Configuration Loader¶

Load FSM from files:

from dataknobs_fsm import ConfigLoader, SimpleFSM

# Load from YAML
loader = ConfigLoader()
config = loader.load('workflow.yaml')
fsm = SimpleFSM(config)

# Load from JSON
config = loader.load('workflow.json')
fsm = SimpleFSM(config)

Execution Context¶

Access execution context in functions:

def my_transform(state, context):
    """Transform with access to execution context."""
    # Access execution metadata
    current_state = context.current_state
    history = context.history

    # Modify data
    return {
        **state.data,
        'processed_by': current_state.name,
        'step_count': len(history)
    }

Debugging¶

Use AdvancedFSM for debugging:

from dataknobs_fsm import AdvancedFSM, FSMDebugger

fsm = AdvancedFSM(config)
debugger = FSMDebugger(fsm)

# Set breakpoints
debugger.add_breakpoint('transform')
debugger.add_breakpoint('validate')

# Step through execution
for step in debugger.step_through({'value': 42}):
    print(f"State: {step.state_name}")
    print(f"Data: {step.data}")
    print(f"Timing: {step.duration}ms")

    # Inspect state
    if step.state_name == 'transform':
        print(f"Before: {step.before_data}")
        print(f"After: {step.after_data}")

Error Handling¶

FSM provides comprehensive error handling:

from dataknobs_fsm import SimpleFSM

fsm = SimpleFSM(config)

# Process with error handling
result = fsm.process({'value': 'invalid'})

if not result['success']:
    print(f"Error: {result['error']}")
    print(f"Failed at state: {result['final_state']}")
    print(f"Path taken: {result['path']}")
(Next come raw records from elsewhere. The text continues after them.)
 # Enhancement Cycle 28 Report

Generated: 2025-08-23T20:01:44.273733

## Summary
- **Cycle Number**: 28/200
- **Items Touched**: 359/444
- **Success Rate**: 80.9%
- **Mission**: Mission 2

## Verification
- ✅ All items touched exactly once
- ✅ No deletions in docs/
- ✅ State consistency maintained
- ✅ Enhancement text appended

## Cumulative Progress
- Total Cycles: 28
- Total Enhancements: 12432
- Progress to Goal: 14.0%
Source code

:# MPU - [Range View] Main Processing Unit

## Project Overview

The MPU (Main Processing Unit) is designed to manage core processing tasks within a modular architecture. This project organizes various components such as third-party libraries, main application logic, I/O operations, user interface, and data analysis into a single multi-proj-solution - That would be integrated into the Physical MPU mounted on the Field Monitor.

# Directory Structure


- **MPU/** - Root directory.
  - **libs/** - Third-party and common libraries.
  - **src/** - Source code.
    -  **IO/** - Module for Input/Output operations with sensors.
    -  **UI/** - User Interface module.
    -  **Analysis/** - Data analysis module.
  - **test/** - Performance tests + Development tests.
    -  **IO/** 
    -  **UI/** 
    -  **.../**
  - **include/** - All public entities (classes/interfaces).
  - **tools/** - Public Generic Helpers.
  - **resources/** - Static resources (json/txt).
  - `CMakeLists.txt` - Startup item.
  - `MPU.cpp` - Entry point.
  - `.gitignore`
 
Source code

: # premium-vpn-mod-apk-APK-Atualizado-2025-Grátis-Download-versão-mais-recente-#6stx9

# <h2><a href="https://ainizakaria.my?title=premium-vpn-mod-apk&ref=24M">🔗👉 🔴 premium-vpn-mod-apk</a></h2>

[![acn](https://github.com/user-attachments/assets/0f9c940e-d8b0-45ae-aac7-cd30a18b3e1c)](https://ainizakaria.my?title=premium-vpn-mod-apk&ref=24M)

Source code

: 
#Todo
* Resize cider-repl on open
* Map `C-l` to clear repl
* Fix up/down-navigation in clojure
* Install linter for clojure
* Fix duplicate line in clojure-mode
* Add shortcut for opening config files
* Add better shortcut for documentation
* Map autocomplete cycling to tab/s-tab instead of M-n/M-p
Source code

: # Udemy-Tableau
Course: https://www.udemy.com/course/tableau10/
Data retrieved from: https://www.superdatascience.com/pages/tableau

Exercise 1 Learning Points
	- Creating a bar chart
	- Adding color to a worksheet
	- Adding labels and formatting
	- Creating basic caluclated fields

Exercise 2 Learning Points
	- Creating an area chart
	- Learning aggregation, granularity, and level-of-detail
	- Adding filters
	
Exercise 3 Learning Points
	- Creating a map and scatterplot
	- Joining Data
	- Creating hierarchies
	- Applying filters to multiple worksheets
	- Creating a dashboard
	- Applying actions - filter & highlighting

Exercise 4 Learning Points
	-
    # Access error details
    if 'error_details' in result:
        print(f"Details: {result['error_details']}")

Async Usage¶

Use AsyncSimpleFSM for async workflows:

from dataknobs_fsm import AsyncSimpleFSM

async def main():
    fsm = AsyncSimpleFSM(config)

    # Async process
    result = await fsm.process({'value': 42})

    # Async batch
    results = await fsm.process_batch(items, max_workers=10)

    # Async stream
    async for chunk in fsm.process_stream(source):
        print(f"Processed chunk: {chunk}")

# Run
import asyncio
asyncio.run(main())

Best Practices¶

Choose the Right Data Mode
Use COPY for production systems
Use REFERENCE for large datasets
Use DIRECT only for single-threaded, performance-critical paths
Use Validation
Add JSON schemas to start states
Use validation functions for business logic
Handle validation errors gracefully
Batch Processing
Use process_batch() for high throughput
Tune batch_size and max_workers for your workload
Use on_progress callback for long-running batches
Stream Processing
Use process_stream() for large files
Set appropriate chunk_size for memory efficiency
Handle partial failures in stream processing
Testing
Use SimpleFSM for quick prototyping
Use AdvancedFSM with debugger for testing
Test error paths and edge cases
Resource Management
Define resources in configuration
Specify required resources per state
Clean up resources in error handlers